Yeah, I just think for those people that follow Recursion and follow Exscientia, I think a couple of times, Ben, our CFO, and myself were asked kind of at the end of the year, what would good look like out of this study? And Ben and I reminded that audience of, look, CDK7 is a therapeutic index story. It's about threading a needle. We believe it's a fantastic target, but it has not really been tested properly in the clinic yet because people didn't put enough thought into the target candidate profile. I think what we've delivered today is kind of proof of that design principle. So, we delivered a compound that was designed to be well absorbed, and it is. It was designed to have a modest half-life, and it does. It was designed to give very robust target coverage, and it does.
I'll be honest, given the mutational burden that's probably sat in those kind of patients, I don't think any of us were really expecting to see any efficacy. I'll be honest with that. So, that is the icing on the cake. But yeah, I think it's a testament to the design teams and the platform that we're able to sit here today and share this information.

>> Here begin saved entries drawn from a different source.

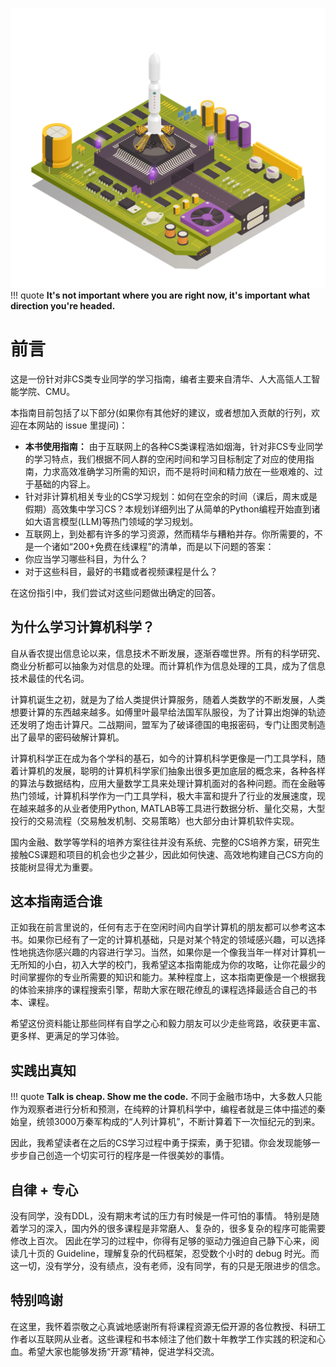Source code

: ![Cover](./cover.png)
!!! quote
    **It's not important where you are right now, it's important what direction you're headed.**

# 前言
这是一份针对非CS类专业同学的学习指南，编者主要来自清华、人大高瓴人工智能学院、CMU。

本指南目前包括了以下部分(如果你有其他好的建议，或者想加入贡献的行列，欢迎在本网站的 issue 里提问)：

* **本书使用指南：** 由于互联网上的各种CS类课程浩如烟海，针对非CS专业同学的学习特点，我们根据不同人群的空闲时间和学习目标制定了对应的使用指南，力求高效准确学习所需的知识，而不是将时间和精力放在一些艰难的、过于基础的内容上。
* 针对非计算机相关专业的CS学习规划：如何在空余的时间（课后，周末或是假期）高效集中学习CS？本规划详细列出了从简单的Python编程开始直到诸如大语言模型(LLM)等热门领域的学习规划。
* 互联网上，到处都有许多的学习资源，然而精华与糟粕并存。你所需要的，不是一个诸如“200+免费在线课程”的清单，而是以下问题的答案：
* 你应当学习哪些科目，为什么？
* 对于这些科目，最好的书籍或者视频课程是什么？

在这份指引中，我们尝试对这些问题做出确定的回答。

## 为什么学习计算机科学？
自从香农提出信息论以来，信息技术不断发展，逐渐吞噬世界。所有的科学研究、商业分析都可以抽象为对信息的处理。而计算机作为信息处理的工具，成为了信息技术最佳的代名词。

计算机诞生之初，就是为了给人类提供计算服务，随着人类数学的不断发展，人类想要计算的东西越来越多。如傅里叶最早给法国军队服役，为了计算出炮弹的轨迹还发明了炮击计算尺。二战期间，盟军为了破译德国的电报密码，专门让图灵制造出了最早的密码破解计算机。

计算机科学正在成为各个学科的基石，如今的计算机科学更像是一门工具学科，随着计算机的发展，聪明的计算机科学家们抽象出很多更加底层的概念来，各种各样的算法与数据结构，应用大量数学工具来处理计算机面对的各种问题。而在金融等热门领域，计算机科学作为一门工具学科，极大丰富和提升了行业的发展速度，现在越来越多的从业者使用Python, MATLAB等工具进行数据分析、量化交易，大型投行的交易流程（交易触发机制、交易策略）也大部分由计算机软件实现。

国内金融、数学等学科的培养方案往往并没有系统、完整的CS培养方案，研究生接触CS课题和项目的机会也少之甚少，因此如何快速、高效地构建自己CS方向的技能树显得尤为重要。

## 这本指南适合谁
正如我在前言里说的，任何有志于在空闲时间内自学计算机的朋友都可以参考这本书。如果你已经有了一定的计算机基础，只是对某个特定的领域感兴趣，可以选择性地挑选你感兴趣的内容进行学习。当然，如果你是一个像我当年一样对计算机一无所知的小白，初入大学的校门，我希望这本指南能成为你的攻略，让你花最少的时间掌握你的专业所需要的知识和能力。某种程度上，这本指南更像是一个根据我的体验来排序的课程搜索引擎，帮助大家在眼花缭乱的课程选择最适合自己的书本、课程。

希望这份资料能让那些同样有自学之心和毅力朋友可以少走些弯路，收获更丰富、更多样、更满足的学习体验。

## 实践出真知
!!! quote
    **Talk is cheap. Show me the code.**
不同于金融市场中，大多数人只能作为观察者进行分析和预测，在纯粹的计算机科学中，编程者就是三体中描述的秦始皇，统领3000万秦军构成的“人列计算机”，不断计算着下一次恒纪元的到来。

因此，我希望读者在之后的CS学习过程中勇于探索，勇于犯错。你会发现能够一步步自己创造一个切实可行的程序是一件很美妙的事情。

## 自律 + 专心
没有同学，没有DDL，没有期末考试的压力有时候是一件可怕的事情。
特别是随着学习的深入，国内外的很多课程是非常磨人、复杂的，很多复杂的程序可能需要修改上百次。
因此在学习的过程中，你得有足够的驱动力强迫自己静下心来，阅读几十页的 Guideline，理解复杂的代码框架，忍受数个小时的 debug 时光。而这一切，没有学分，没有绩点，没有老师，没有同学，有的只是无限进步的信念。

## 特别鸣谢
在这里，我怀着崇敬之心真诚地感谢所有将课程资源无偿开源的各位教授、科研工作者以互联网从业者。这些课程和书本倾注了他们数十年教学工作实践的积淀和心血。希望大家也能够发扬“开源”精神，促进学科交流。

Yeah, translating design to outcomes. I mean, it's hard work, but that's how we will change how drug discovery is done. I have another question from Dennis at Jefferies and Brendan at Cowen. Can you talk about how much further you can dose escalate and whether you feel confident in the safety and tolerability that it will still be manageable as you dose higher? Does the data suggest less frequent dosing would provide adequate coverage here? Dave?
I guess time will tell, but it is a great question. We've not reached MTD yet. I think clearly we are starting to see some adverse events as we get kind of higher in the, as we get up to 10 and 20. But a reminder that the ovarian cancer patient has been taking this molecule, this drug, 10 milligrams for more than six months now. So, it's well tolerated at that dose, for sure. Whether we can go beyond 20, time will tell. Remember the hypothesis I laid out at the start is that the kind of data we have in kind of mice would suggest that kind of covering the target effectively for about eight to 10 hours of the day and then releasing it is certainly one way to kind of achieve maximal efficacy. But the BID dosing regimen from simulations looks really, really interesting.

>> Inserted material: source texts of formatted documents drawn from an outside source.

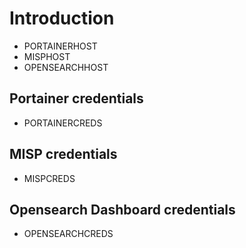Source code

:# Introduction

- PORTAINERHOST
- MISPHOST
- OPENSEARCHHOST

## Portainer credentials
- PORTAINERCREDS

## MISP credentials
- MISPCREDS

## Opensearch Dashboard credentials
- OPENSEARCHCREDS
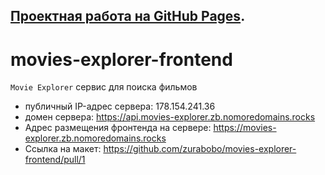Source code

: ## [Проектная работа на GitHub Pages](https://zurabobo.github.io/spacex-test).


# movies-explorer-frontend

`Movie Explorer` сервис для поиска фильмов

* публичный IP-адрес сервера: 178.154.241.36
* домен сервера: https://api.movies-explorer.zb.nomoredomains.rocks
* Адрес размещения фронтенда на сервере: https://movies-explorer.zb.nomoredomains.rocks
* Ссылка на макет: https://github.com/zurabobo/movies-explorer-frontend/pull/1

I honestly don't know. I'm just really excited to see how the clinical kind of team progresses through that BID dosing regimen. It's a testament to the design team that we can even do this. Remember, if we did come away, we would say a 75-hour half-life or a 24-hour half-life. We could not have done twice a day dosing. So, again, I think that the design team did a wonderful job in delivering an agent that allows the clinical team some flexibility as they work through different dosing regimens.
Thank you, Dave. Yep, more to come, both QD, BID dosing, and we are excited to share more of the information with you as it evolves, and also excited to advance the program into combination studies in the first half of 2025.
With that, I'm going to thank everybody for taking the time to listen in on some of the latest and greatest out of Recursion today. Looking forward to a follow-up conversation soon. Thank you, everyone. Thank you, Dave.
Thank you, everybody. Thank you, Najat. Thank you.